But inflation isn't a really worry. Inflation is a right-wing red herring, during the 70s there was inflation but, in the UK at least, it never outpaced economic growth, so what's bad about it? Then Thatcher got in, and we got even more inflation but without the economic growth. Eventually inflation was "brought under control", but at the cost of a lower long-term growth rate, a higher structural unemployment rate and massively increased inequality of wealth. You know Thatcher's big advertising campaign when she got elected was a poster with a picture of a dole queue and the caption "Labour's not working", at which time there were less unemployed than during the years of "full employment" under Tony Blair. But that's a digression.

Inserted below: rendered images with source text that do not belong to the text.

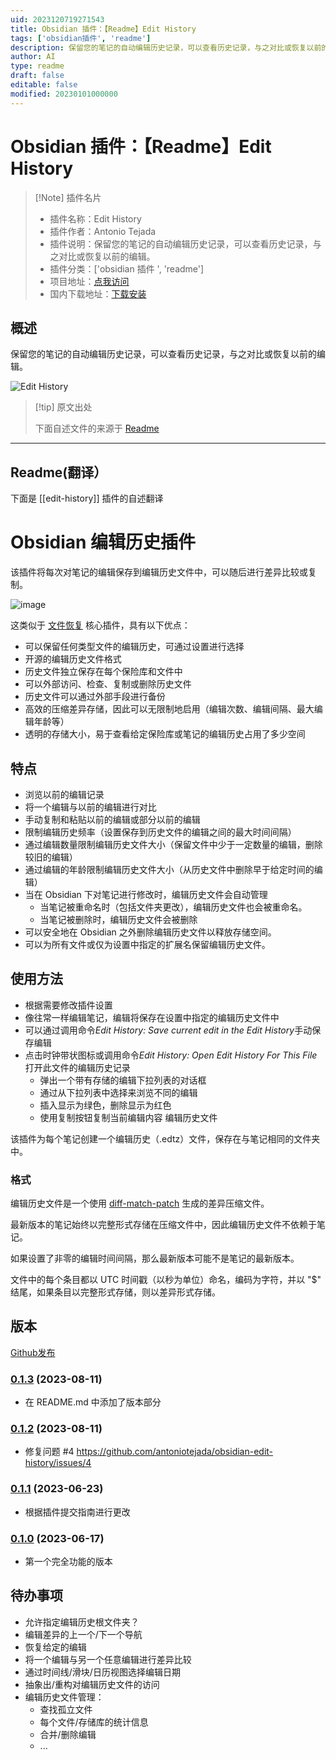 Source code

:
 ```yaml
---
uid: 2023120719271543
title: Obsidian 插件：【Readme】Edit History
tags: ['obsidian插件', 'readme']
description: 保留您的笔记的自动编辑历史记录，可以查看历史记录，与之对比或恢复以前的编辑。
author: AI
type: readme
draft: false
editable: false
modified: 20230101000000
---
```


# Obsidian 插件：【Readme】Edit History

> [!Note] 插件名片
> - 插件名称：Edit History
> - 插件作者：Antonio Tejada
> - 插件说明：保留您的笔记的自动编辑历史记录，可以查看历史记录，与之对比或恢复以前的编辑。
> - 插件分类：['obsidian 插件 ', 'readme']
> - 项目地址：[点我访问](https://github.com/antoniotejada/obsidian-edit-history)
> - 国内下载地址：[下载安装](https://pkmer.cn/products/plugin/pluginMarket/?edit-history)

## 概述

保留您的笔记的自动编辑历史记录，可以查看历史记录，与之对比或恢复以前的编辑。

![Edit History](https://cdn.pkmer.cn/covers/edit-history.png!pkmer)

> [!tip] 原文出处
>
>下面自述文件的来源于 [Readme](https://ghproxy.net/https://raw.githubusercontent.com/antoniotejada/obsidian-edit-history/master/README.md)
>

---

## Readme(翻译）

下面是 [[edit-history]] 插件的自述翻译

# Obsidian 编辑历史插件

该插件将每次对笔记的编辑保存到编辑历史文件中，可以随后进行差异比较或复制。

![image](https://cdn.pkmer.cn/covers/edit-history_1_0.png!pkmer)

这类似于 [文件恢复](https://help.obsidian.md/Plugins/File+recovery) 核心插件，具有以下优点：

- 可以保留任何类型文件的编辑历史，可通过设置进行选择
- 开源的编辑历史文件格式
- 历史文件独立保存在每个保险库和文件中
- 可以外部访问、检查、复制或删除历史文件
- 历史文件可以通过外部手段进行备份
- 高效的压缩差异存储，因此可以无限制地启用（编辑次数、编辑间隔、最大编辑年龄等）
- 透明的存储大小，易于查看给定保险库或笔记的编辑历史占用了多少空间

## 特点

- 浏览以前的编辑记录
- 将一个编辑与以前的编辑进行对比
- 手动复制和粘贴以前的编辑或部分以前的编辑
- 限制编辑历史频率（设置保存到历史文件的编辑之间的最大时间间隔）
- 通过编辑数量限制编辑历史文件大小（保留文件中少于一定数量的编辑，删除较旧的编辑）
- 通过编辑的年龄限制编辑历史文件大小（从历史文件中删除早于给定时间的编辑）
- 当在 Obsidian 下对笔记进行修改时，编辑历史文件会自动管理
  - 当笔记被重命名时（包括文件夹更改），编辑历史文件也会被重命名。
  - 当笔记被删除时，编辑历史文件会被删除
- 可以安全地在 Obsidian 之外删除编辑历史文件以释放存储空间。
- 可以为所有文件或仅为设置中指定的扩展名保留编辑历史文件。

## 使用方法

- 根据需要修改插件设置
- 像往常一样编辑笔记，编辑将保存在设置中指定的编辑历史文件中
- 可以通过调用命令*Edit History: Save current edit in the Edit History*手动保存编辑
- 点击时钟带状图标或调用命令*Edit History: Open Edit History For This File*打开此文件的编辑历史记录
  - 弹出一个带有存储的编辑下拉列表的对话框
  - 通过从下拉列表中选择来浏览不同的编辑
  - 插入显示为绿色，删除显示为红色
  - 使用复制按钮复制当前编辑内容
编辑历史文件

该插件为每个笔记创建一个编辑历史（.edtz）文件，保存在与笔记相同的文件夹中。

### 格式

编辑历史文件是一个使用 [diff-match-patch](https://github.com/google/diff-match-patch) 生成的差异压缩文件。

最新版本的笔记始终以完整形式存储在压缩文件中，因此编辑历史文件不依赖于笔记。

如果设置了非零的编辑时间间隔，那么最新版本可能不是笔记的最新版本。

文件中的每个条目都以 UTC 时间戳（以秒为单位）命名，编码为字符，并以 "$" 结尾，如果条目以完整形式存储，则以差异形式存储。

## 版本

[Github发布](https://github.com/antoniotejada/obsidian-edit-history/releases)

### [0.1.3](https://github.com/antoniotejada/obsidian-edit-history/releases/tag/0.1.3) (2023-08-11)

- 在 README.md 中添加了版本部分

### [0.1.2](https://github.com/antoniotejada/obsidian-edit-history/releases/tag/0.1.2) (2023-08-11)

- 修复问题 #4 <https://github.com/antoniotejada/obsidian-edit-history/issues/4>

### [0.1.1](https://github.com/antoniotejada/obsidian-edit-history/releases/tag/0.1.1) (2023-06-23)

- 根据插件提交指南进行更改

### [0.1.0](https://github.com/antoniotejada/obsidian-edit-history/releases/tag/0.1.2) (2023-06-17)

- 第一个完全功能的版本

## 待办事项

- 允许指定编辑历史根文件夹？
- 编辑差异的上一个/下一个导航
- 恢复给定的编辑
- 将一个编辑与另一个任意编辑进行差异比较
- 通过时间线/滑块/日历视图选择编辑日期
- 抽象出/重构对编辑历史文件的访问
- 编辑历史文件管理：
  - 查找孤立文件
  - 每个文件/存储库的统计信息
  - 合并/删除编辑
  - ...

The point is, inflation in itself doesn't really matter, unless you have a large horde of bank notes under your bed.
No, wait, the point is that it won't cause inflation, that's just scare mongering about something that's not scary. The current system doesn't control the money supply, money just gets borrowed in limitless quantities, and doesn't cause inflation for two reasons: most of it gets squirrelled away by the rich and existing creditors and corporations and so on, and thus never enters circulation, and because of the huge number of US dollars in existence as the global reserve currency. The only difference between that and printing money with no debt backing is the interest payments.
The American government is a wealth redistribution machine, and it redistributes wealth upwards as well as downwards. Federal lands and mineral reserves are given out for a pittance, tax moneys are paid for corruptly administered contracts, "debts" are repaid with interest. Ultimately, inter alia, the money supply should be issued and the amount thereof controlled democratically.